Искренность Ху выделялась на фоне индустрии, где правду часто заменяли политические соображения. Вскоре после землетрясения на сайте “Синьхуа” появилась изобиловавшая подробностями заметка о том, как космический корабль “Шэньчжоу-7” сделал тридцатый виток вокруг Земли: “Спокойный голос диспетчера нарушил тишину на корабле”. Все бы хорошо, да корабль пока еще не запустили. Новостное агентство извинилось за публикацию “черновика”.

Нежелание поставить интересы партии выше истины чревато неприятностями. “Репортеры без границ”, составляя в 2008 году международный рейтинг свободы прессы, поставили Китай на 167-е (из 173) место – между Ираном и Вьетнамом. Статья 35 китайской Конституции гарантирует свободу слова и прессы, но правительство вправе отправлять в тюрьму редакторов и репортеров, которые, например, “наносят урон национальным интересам”. В китайских тюрьмах находилось 28 журналистов – больше, чем в любой другой стране. (В 2009 году Иран впервые за десять лет превзошел Китай.)

Журнал Ху Шули – первое в КНР издание, стремящееся стать новостной компанией мирового уровня. “Он [‘Цайцзин’] отличается от всего, что мы видим в Китае, – сказал мне экономист Энди Се. – Само его существование – отчасти чудо”.

Когда я впервые отправился домой к Ху Шули, я был уверен, что ошибся адресом. В отличие от многих своих репортеров и редакторов, она не поселилась в каком-нибудь модном жилом комплексе, а по-прежнему жила с мужем в старой многоэтажке, в трехкомнатной квартире с окнами, выходящими в парк. Этот район служил твердыней китайских традиционных медиа. Здесь располагались штаб-квартиры государственного радио, а также кино- и телецензоров. В 50-х годах этот дом был отдан партийным кадрам и квартира в нем досталась и отцу Ху.

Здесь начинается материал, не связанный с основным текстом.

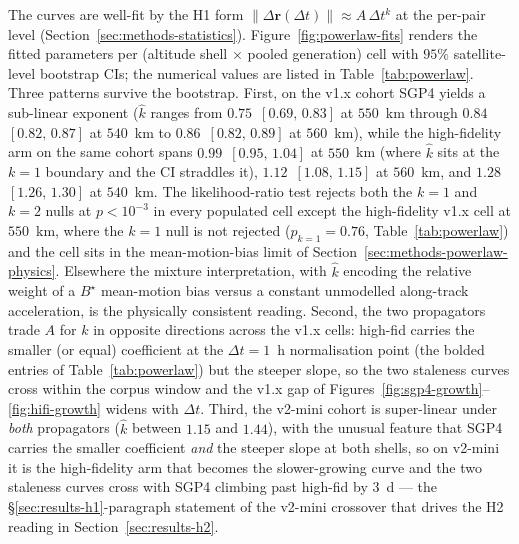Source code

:\documentclass[10pt, letterpaper]{article}
\begin{document}
The curves are well-fit by the H1 form
$\lVert\Delta\mathbf{r}(\Delta t)\rVert \approx A\,\Delta t^{k}$ at
the per-pair level (Section~\ref{sec:methods-statistics}).
Figure~\ref{fig:powerlaw-fits} renders the fitted parameters per
(altitude shell $\times$ pooled generation) cell with $95\%$
satellite-level bootstrap CIs; the numerical values are listed in
Table~\ref{tab:powerlaw}. Three patterns survive the bootstrap.
First, on the v1.x cohort SGP4 yields a sub-linear exponent
($\hat k$ ranges from $0.75$~$[0.69,\,0.83]$ at $550$~km through
$0.84$~$[0.82,\,0.87]$ at $540$~km to $0.86$~$[0.82,\,0.89]$ at
$560$~km), while the high-fidelity arm on the same cohort spans
$0.99$~$[0.95,\,1.04]$ at $550$~km (where $\hat k$ sits at the
$k=1$ boundary and the CI straddles it), $1.12$~$[1.08,\,1.15]$
at $560$~km, and $1.28$~$[1.26,\,1.30]$ at $540$~km. The likelihood-ratio test
rejects both the $k = 1$ and $k = 2$ nulls at $p < 10^{-3}$ in every
populated cell except the high-fidelity v1.x cell at $550$~km, where
the $k=1$ null is not rejected ($p_{k=1} = 0.76$,
Table~\ref{tab:powerlaw}) and the cell sits in the mean-motion-bias
limit of Section~\ref{sec:methods-powerlaw-physics}. Elsewhere the
mixture interpretation, with $\hat k$ encoding the relative weight
of a $B^{\!\star}$ mean-motion bias versus a constant unmodelled
along-track acceleration, is the physically consistent reading.
Second, the two propagators trade $A$ for $k$ in opposite directions
across the v1.x cells: high-fid carries the smaller (or equal)
coefficient at the $\Delta t = 1$~h normalisation point (the
bolded entries of Table~\ref{tab:powerlaw}) but the steeper slope,
so the two staleness curves cross within the corpus window and the
v1.x gap of Figures~\ref{fig:sgp4-growth}--\ref{fig:hifi-growth}
widens with $\Delta t$. Third, the v2-mini cohort is super-linear
under \emph{both} propagators ($\hat k$ between $1.15$ and $1.44$),
with the unusual feature that SGP4 carries the smaller coefficient
\emph{and} the steeper slope at both shells, so on v2-mini it is the
high-fidelity arm that becomes the slower-growing curve and the two
staleness curves cross with SGP4 climbing past high-fid by $3$~d ---
the §\ref{sec:results-h1}-paragraph statement of the v2-mini
crossover that drives the H2 reading in
Section~\ref{sec:results-h2}.
\end{document}
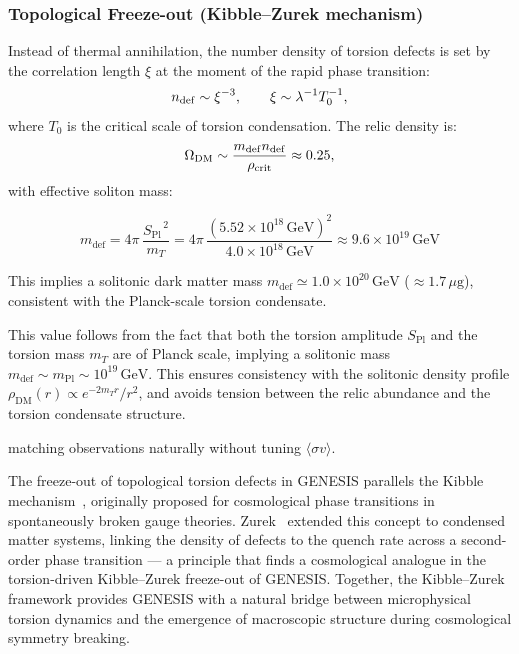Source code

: \documentclass{article}
\newcommand{\Splanck}{\ensuremath{S_{\mathrm{Pl}}}}
\begin{document}
\subsubsection{Topological Freeze-out (Kibble–Zurek mechanism)}
\label{app:kibble-zurek}

Instead of thermal annihilation, the number density of torsion defects is set by the correlation length $\xi$ at the moment of the rapid phase transition:
\begin{equation}
  n_{\rm def} \sim \xi^{-3},
  \qquad
  \xi \sim \lambda^{-1} T_0^{-1},
\end{equation}
where $T_0$ is the critical scale of torsion condensation. The relic density is:
\begin{equation}
  \Omega_{\rm DM} \sim \frac{m_{\rm def} n_{\rm def}}{\rho_{\rm crit}}
  \approx 0.25,
\end{equation}
with effective soliton mass:


\begin{equation}
m_{\text{def}} = 4\pi\,\frac{\Splanck^{\,2}}{m_T}
= 4\pi\,\frac{(5.52\times10^{18}\,\mathrm{GeV})^2}{4.0\times10^{18}\,\mathrm{GeV}}
\approx 9.6\times10^{19}\,\mathrm{GeV}
\end{equation}

This implies a solitonic dark matter mass $m_{\text{def}} \simeq 1.0\times10^{20}\,\mathrm{GeV}$ ($\approx 1.7\,\mu\mathrm{g}$), consistent with the Planck-scale torsion condensate.



\begin{tcolorbox}[colback=gray!5!white, colframe=black!30, title=Consistency Note]
This value follows from the fact that both the torsion amplitude $S_{\text{Pl}}$ and the torsion mass $m_T$ are of Planck scale,
implying a solitonic mass $m_{\text{def}} \sim m_{\text{Pl}} \sim 10^{19}\,\mathrm{GeV}$.
This ensures consistency with the solitonic density profile $\rho_{\text{DM}}(r) \propto e^{-2m_T r}/r^2$,
and avoids tension between the relic abundance and the torsion condensate structure.
\end{tcolorbox}


matching observations naturally without tuning $\langle\sigma v\rangle$.

The freeze-out of topological torsion defects in GENESIS parallels the Kibble mechanism~\cite{kibble1976}, originally proposed for cosmological phase transitions in spontaneously broken gauge theories.
Zurek~\cite{zurek1985} extended this concept to condensed matter systems, linking the density of defects to the quench rate across a second-order phase transition — a principle that finds a cosmological analogue in the torsion-driven Kibble–Zurek freeze-out of GENESIS.
Together, the Kibble–Zurek framework provides GENESIS with a natural bridge between microphysical torsion dynamics and the emergence of macroscopic structure during cosmological symmetry breaking.
\end{document}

Ху Шули из семьи убежденных коммунистов. Ее дед Ху Чжунчи был известным переводчиком и редактором; его брат управлял заметным издательством. Ее мать, Ху Лин-шэн, занимала должность главного редактора газеты “Гун-жэнь жибао”, а отец, Цао Цифэн, сначала был подпольщиком, а после получил профсоюзный пост. С малолетства Ху Шули говорила то, что думала, и это очень тревожило мать.

Когда Ху было тринадцать лет, страну захлестнула Культурная революция. Обучение девочки прервалось. Семья пострадала: как влиятельный редактор мать Ху подверглась критике в собственной газете и была помещена под домашний арест. Отца перевели на незначительную должность. Ху, как и ее сверстники, стала хунвэйбином и ездила по стране, насаждая любовь к “краснейшему из красных солнц” Мао Цзэдуну. Когда движение скатилось к насилию, Ху стала искать убежища в книгах: “Это было смутное время, мы растеряли все ценности”. За месяц до семнадцатилетия Ху сослали в деревню, чтобы она посмотрела на крестьянскую революцию. Увиденное поразило девочку У крестьян не было мотивации что-либо делать:

Они просто лежали в поле, иногда часа по два. Я спросила: “Мы разве не должны работать?” Они поинтересовались: “И как тебе такое в голову пришло?” Десять лет спустя я поняла, что все это неправильно.

Для многих ее сверстников ссылка стала откровением. У Си, идеалист, сосланный в деревню, вспоминал свои первые дни в чугунолитейном цеху: “Нас учили, что пролетариат – самоотверженный класс, и мы верили этому всей душой”. Через пару часов после появления У к нему подошел рабочий:

– Хватит. Отдохни.

– Но мне больше нечего делать, я могу продолжить.

– Людям это не понравится.

Если бы У работал весь день, норму выработки увеличили бы всем. У отложил инструменты. Вскоре он научился секретам выживания на государственной фабрике: как красть запчасти, как делать лампы на продажу на черном рынке. У, позднее ставший известным писателем и редактором, убедился в существовании параллельной реальности.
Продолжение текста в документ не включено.